E.C.: There are tribute bands/impersonators for just about every major rock legend of the last 40+ years, however, I'm sure that the sheer number of Elvis impersonators probably outnumber all the others put together. Do you happen to have a rough guess on the number of Elvis impersonators out there?

Johnny: Some say there are 3,000 other say 30,000. Even the Guinness Book of World Records says there are 35,000. But more realistically, there are about 300 working professionals. Less than half of them work full time.

E.C.: What advice would you give to any prospective Elvis impersonator?

Johnny: Think long and hard before deciding to do this as a career, because its also a life style. You will get joked at or stopped for your picture none stop. People will cheer you and boo you. Its not an easy life, but if you can look past that and can please your audiences, love Elvis music, and have a desire to see how far you can take it, then go for it.

E.C.: Do you think that Elvis impersonators get the right amount of respect?

Johnny: No. Not by the general public, only by Elvis fans.

E.C.: If Elvis was alive today, what do you think he would think of the almost cult-like status that he has achieved?

Johnny: I've been told by Charlie Hodge, Al Dvorin and Joe Esposito, all worked for Elvis and were close friends "he would laugh and get a kick out it that so many people love his music and are imitating him."

E.C.: How long will YOU be doing Elvis impersonations?
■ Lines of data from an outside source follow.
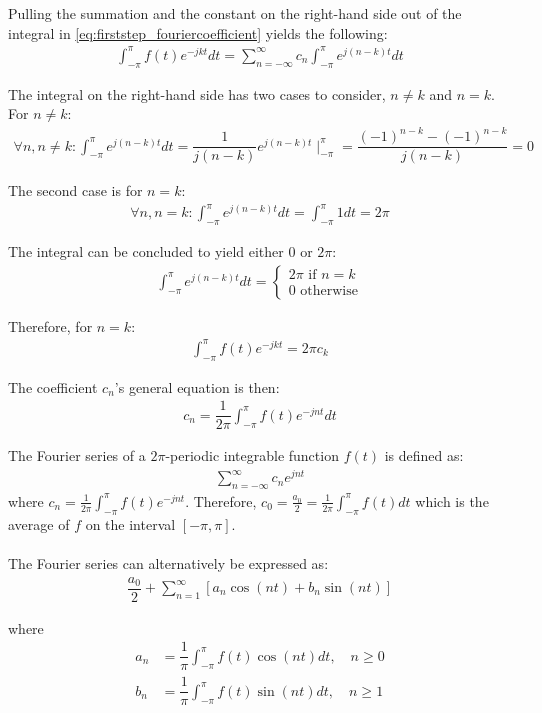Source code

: Pulling the summation and the constant on the right-hand side out of the integral in \eqref{eq:firststep_fouriercoefficient} yields the following:
\begin{align*}
\int_{-\pi}^\pi f(t) e^{-j k t}dt = \sum_{n=-\infty}^\infty c_n \int_{-\pi}^\pi e^{j (n-k) t}dt
\end{align*}

The integral on the right-hand side has two cases to consider, $n \neq k$ and $n = k$. For $n\neq k$:
\begin{align*}
	\forall n,n\neq k: \int_{-\pi}^\pi e^{j(n-k)t}dt 
	=\dfrac{1}{j(n-k)}e^{j(n-k)t}\mid_{-\pi}^{\pi}
	=\dfrac{(-1)^{n-k}-(-1)^{n-k}}{j(n-k)}
	=0
\end{align*}

The second case is for $n = k$:
\begin{align*}
	\forall n,n=k: \int_{-\pi}^\pi e^{j(n-k)t}dt = \int_{-\pi}^\pi 1 dt = 2\pi
\end{align*}

The integral can be concluded to yield either $0$ or $2\pi$:
\begin{align}
	\int_{-\pi}^{\pi} e^{j (n-k)t}dt 
	= 
	\begin{cases}
			2\pi \text{ if } n=k\\
			0 \text{ otherwise}
	\end{cases}
\end{align}

Therefore, for $n = k$:
\begin{align*}
\int_{-\pi}^\pi f(t)e^{-j k t} = 2\pi c_k
\end{align*}

The coefficient $c_n$'s general equation is then:
\begin{align*}
	c_n = \dfrac{1}{2\pi} \int_{-\pi}^{\pi} f(t) e^{-j n t}dt
\end{align*}

\begin{definition} \label{def:fourier_definition}
The Fourier series of a $2\pi$-periodic integrable function $f(t)$ is defined as:
\begin{align*}
	\sum_{n=-\infty}^\infty c_n e^{j n t}
\end{align*}
where $c_n = \frac{1}{2\pi}\int_{- \pi}^\pi f(t) e^{-j n t}$. Therefore, $c_0 = \frac{a_0}{2} = \frac{1}{2\pi} \int_{-\pi}^\pi f(t) dt$ which is the average of $f$ on the interval $[-\pi,\pi]$.
\\ \\
The Fourier series can alternatively be expressed as:
\begin{align*}
	\dfrac{a_0}{2} + \sum_{n=1}^{\infty} \left[ a_n \cos(n t) + b_n \sin(n t)\right]
\end{align*}

where
\begin{align*}
	a_n 
	&= \dfrac{1}{\pi} \int_{-\pi}^\pi f(t) \cos (n t) dt, \quad 	n \geq 0\\
	b_n
	&= \dfrac{1}{\pi} \int_{-\pi}^\pi f(t) \sin (n t) dt, \quad 	n \geq 1
\end{align*}
\end{definition}

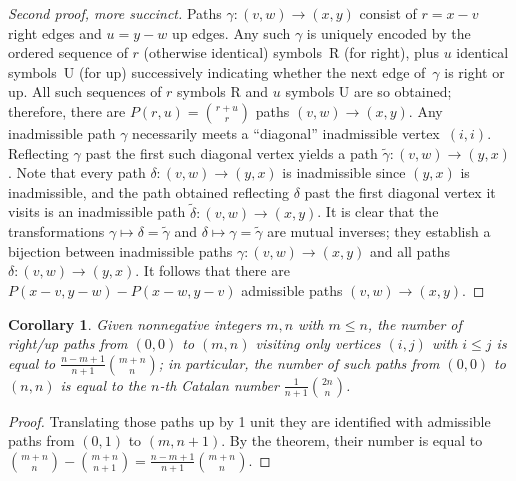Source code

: \documentclass[11pt,letterpaper]{amsart}
\theoremstyle{plain}
\newtheorem*{corollary}{Corollary}
\theoremstyle{definition}
\begin{document}
\begin{proof}[Second proof, more succinct]
  Paths $\gamma:(v,w)\to(x,y)$ consist of $r = x-v$ right edges and $u = y-w$ up edges.
  Any such $\gamma$ is uniquely encoded by the ordered sequence of $r$ (otherwise identical) symbols~R (for right), plus $u$ identical symbols~U (for up) successively indicating whether the next edge of~$\gamma$ is right or up.
  All such sequences of $r$ symbols R and $u$ symbols U are so obtained;
  therefore, there are $P(r,u) = \binom{r+u}{r}$ paths $(v,w)\to(x,y)$.
  Any inadmissible path $\gamma$ necessarily meets a ``diagonal'' inadmissible vertex~$(i,i)$.
  Reflecting $\gamma$ past the first such diagonal vertex yields a path $\widetilde{\gamma}:(v,w)\to(y,x)$.
  Note that every path $\delta:(v,w)\to(y,x)$ is inadmissible since $(y,x)$ is inadmissible, and the path obtained reflecting $\delta$ past the first diagonal vertex it visits is an inadmissible path $\widetilde{\delta} : (v,w)\to(x,y)$.
  It is clear that the transformations $\gamma\mapsto \delta=\widetilde{\gamma}$ and $\delta\mapsto \gamma=\widetilde{\gamma}$ are mutual inverses;
  they establish a bijection between inadmissible paths $\gamma:(v,w)\to(x,y)$ and all paths $\delta : (v,w)\to(y,x)$.
  It follows that there are $P(x-v,y-w) - P(x-w,y-v)$ admissible paths $(v,w)\to(x,y)$.
\end{proof}

\begin{corollary}
  Given nonnegative integers $m,n$ with $m\le n$, the number of right/up paths from $(0,0)$ to $(m,n)$ visiting only vertices $(i,j)$ with $i\le j$ is equal to $\frac{n-m+1}{n+1}\binom{m+n}{n}$;
  in particular, the number of such paths from $(0,0)$ to $(n,n)$ is equal to the $n$-th Catalan number $\frac{1}{n+1}\binom{2n}{n}$.
\end{corollary}
\begin{proof}
  Translating those paths up by 1 unit they are identified with admissible paths from $(0,1)$ to $(m,n+1)$.
  By the theorem, their number is equal to $\binom{m+n}{n} - \binom{m+n}{n+1} = \frac{n-m+1}{n+1}\binom{m+n}{n}$.
\end{proof}
\end{document}
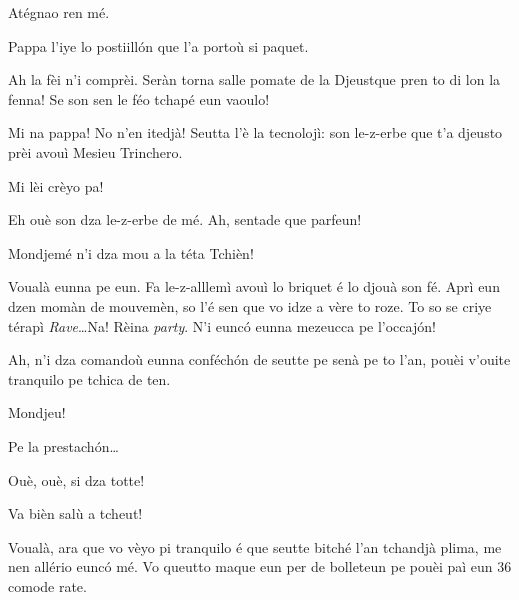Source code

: \begin{drama}
\Cienspeaks Atégnao ren mé.


\Simonspeaks Pappa l’iye lo postiill\'on que l’a portoù si paquet.

\Cienspeaks Ah la fèi n'i comprèi. Seràn torna salle pomate de la \og Djeust\fg que pren to di lon la fenna! Se son sen le féo tchapé eun vaoulo!

\Simonspeaks Mi na pappa! No n'en itedjà! Seutta l'è la tecnolojì: son le-z-erbe que t’a djeusto prèi avouì Mesieu Trinchero.

\Cienspeaks Mi lèi crèyo pa!


\Trincherospeaks Eh ouè son dza le-z-erbe de mé. Ah, sentade que parfeun!


\Mariettospeaks Mondjemé n’i dza mou a la téta Tchièn!


\Trincherospeaks Voualà eunna pe eun. Fa le-z-alllemì avouì lo briquet é lo djouà son fé. Aprì eun dzen momàn de mouvemèn, so l’é sen que vo idze a vère to roze. To so se criye térapì \textit{Rave}\ldots Na! Rèina \textit{party}. N’i eunc\'o eunna mezeucca pe l’occaj\'on!




\Trincherospeaks Ah, n’i dza comandoù eunna conféch\'on de seutte pe senà pe to l’an, pouèi v'ouite tranquilo pe tchica de ten. 

\Cienspeaks Mondjeu!

\Trincherospeaks Pe la prestach\'on\ldots

\Cienspeaks Ouè, ouè, si dza totte!

\Trincherospeaks Va bièn salù a tcheut!


\Chefspeaks Voualà, ara que vo vèyo pi tranquilo é  que seutte bitché l’an tchandjà plima, me nen allério eunc\'o mé. Vo queutto maque eun per de  bolleteun pe pouèi paì eun 36 comode rate.


\end{drama}
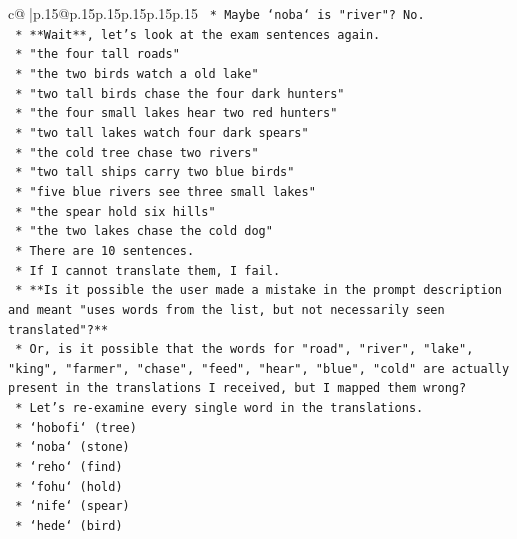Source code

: \documentclass{article}
\begin{document}
{\begin{supertabular}{c@{$\;$}|p{.15\linewidth}@{}p{.15\linewidth}p{.15\linewidth}p{.15\linewidth}p{.15\linewidth}p{.15\linewidth}}
{{{\texttt{                *   Maybe `noba` is "river"? No.} \\
\texttt{            *   **Wait**, let's look at the exam sentences again.} \\
\texttt{                *   "the four tall roads"} \\
\texttt{                *   "the two birds watch a old lake"} \\
\texttt{                *   "two tall birds chase the four dark hunters"} \\
\texttt{                *   "the four small lakes hear two red hunters"} \\
\texttt{                *   "two tall lakes watch four dark spears"} \\
\texttt{                *   "the cold tree chase two rivers"} \\
\texttt{                *   "two tall ships carry two blue birds"} \\
\texttt{                *   "five blue rivers see three small lakes"} \\
\texttt{                *   "the spear hold six hills"} \\
\texttt{                *   "the two lakes chase the cold dog"} \\
\texttt{            *   There are 10 sentences.} \\
\texttt{            *   If I cannot translate them, I fail.} \\
\texttt{            *   **Is it possible the user made a mistake in the prompt description and meant "uses words from the list, but not necessarily seen translated"?**} \\
\texttt{            *   Or, is it possible that the words for "road", "river", "lake", "king", "farmer", "chase", "feed", "hear", "blue", "cold" are actually present in the translations I received, but I mapped them wrong?} \\
\texttt{            *   Let's re{-}examine every single word in the translations.} \\
\texttt{                *   `hobofi` (tree)} \\
\texttt{                *   `noba` (stone)} \\
\texttt{                *   `reho` (find)} \\
\texttt{                *   `fohu` (hold)} \\
\texttt{                *   `nife` (spear)} \\
\texttt{                *   `hede` (bird)} \\
}}}
\end{supertabular}}
\end{document}
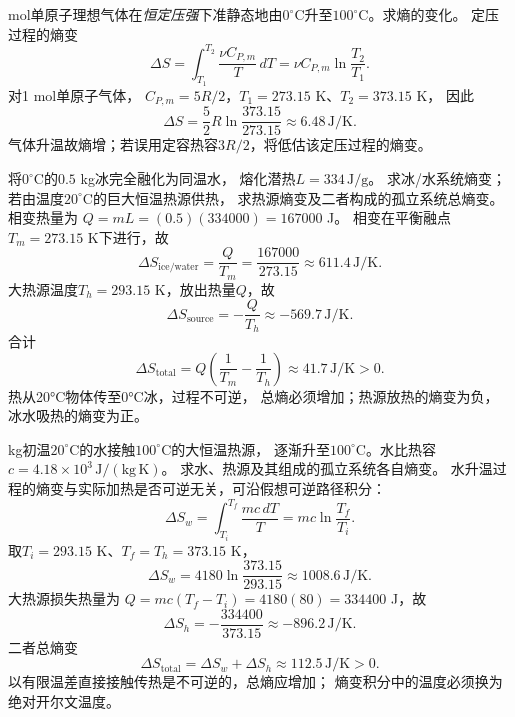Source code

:  mol单原子理想气体在\emph{恒定压强}下准静态地由$0^\circ$C升至$100^\circ$C。求熵的变化。
\workings
定压过程的熵变
\[
\Delta S=\int_{T_1}^{T_2}\frac{\nu C_{P,m}}T\,dT
=\nu C_{P,m}\ln\frac{T_2}{T_1}.
\]
对1 mol单原子气体，
$C_{P,m}=5R/2$，$T_1=273.15$ K、$T_2=373.15$ K，
因此
\[
\boxed{\Delta S=\frac52R\ln\frac{373.15}{273.15}
\approx6.48\,\mathrm{J/K}}.
\]
\crosscheck 气体升温故熵增；若误用定容热容$3R/2$，将低估该定压过程的熵变。

\problemtext 将$0^\circ$C的$0.5$ kg冰完全融化为同温水，
熔化潜热$L=334\,\mathrm{J/g}$。
求冰/水系统熵变；若由温度$20^\circ$C的巨大恒温热源供热，
求热源熵变及二者构成的孤立系统总熵变。
\workings
相变热量为
$Q=mL=(0.5)(334000)=167000$ J。
相变在平衡融点$T_m=273.15$ K下进行，故
\[
\boxed{\Delta S_{\mathrm{ice/water}}
=\frac{Q}{T_m}=\frac{167000}{273.15}
\approx611.4\,\mathrm{J/K}}.
\]
大热源温度$T_h=293.15$ K，放出热量$Q$，故
\[
\boxed{\Delta S_{\mathrm{source}}=-\frac{Q}{T_h}
\approx-569.7\,\mathrm{J/K}}.
\]
合计
\[
\boxed{\Delta S_{\mathrm{total}}
=Q\left(\frac1{T_m}-\frac1{T_h}\right)
\approx41.7\,\mathrm{J/K}>0}.
\]
\crosscheck 热从20°C物体传至0°C冰，过程不可逆，
总熵必须增加；热源放热的熵变为负，冰水吸热的熵变为正。

 kg初温$20^\circ$C的水接触$100^\circ$C的大恒温热源，
逐渐升至$100^\circ$C。水比热容
$c=4.18\times10^3\,\mathrm{J/(kg\,K)}$。
求水、热源及其组成的孤立系统各自熵变。
\workings
水升温过程的熵变与实际加热是否可逆无关，可沿假想可逆路径积分：
\[
\Delta S_w=\int_{T_i}^{T_f}\frac{mc\,dT}{T}
=mc\ln\frac{T_f}{T_i}.
\]
取$T_i=293.15$ K、$T_f=T_h=373.15$ K，
\[
\boxed{\Delta S_w
=4180\ln\frac{373.15}{293.15}
\approx1008.6\,\mathrm{J/K}}.
\]
大热源损失热量为
$Q=mc(T_f-T_i)=4180(80)=334400$ J，故
\[
\boxed{\Delta S_h=-\frac{334400}{373.15}
\approx-896.2\,\mathrm{J/K}}.
\]
二者总熵变
\[
\boxed{\Delta S_{\mathrm{total}}
=\Delta S_w+\Delta S_h
\approx112.5\,\mathrm{J/K}>0}.
\]
\crosscheck 以有限温差直接接触传热是不可逆的，总熵应增加；
熵变积分中的温度必须换为绝对开尔文温度。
Johnny: Im not sure about that. I guess as long as I can please my audiences and people want to see me. Its all up to the fans.

E.C.: (Non Elvis question) Finally, do you have any non-Elvis film or music projects coming up? I'm just curious is you have any thoughts of say, recording an album on your own?

Johnny: Actually I am working right now with Ronny Weiser at Rollin Rock Records on a deal to produce some Rockabilly music. So I'm hoping within the year to have the CD completed. Then I will tour with the band and play at the Rockabilly Festivals around the nation.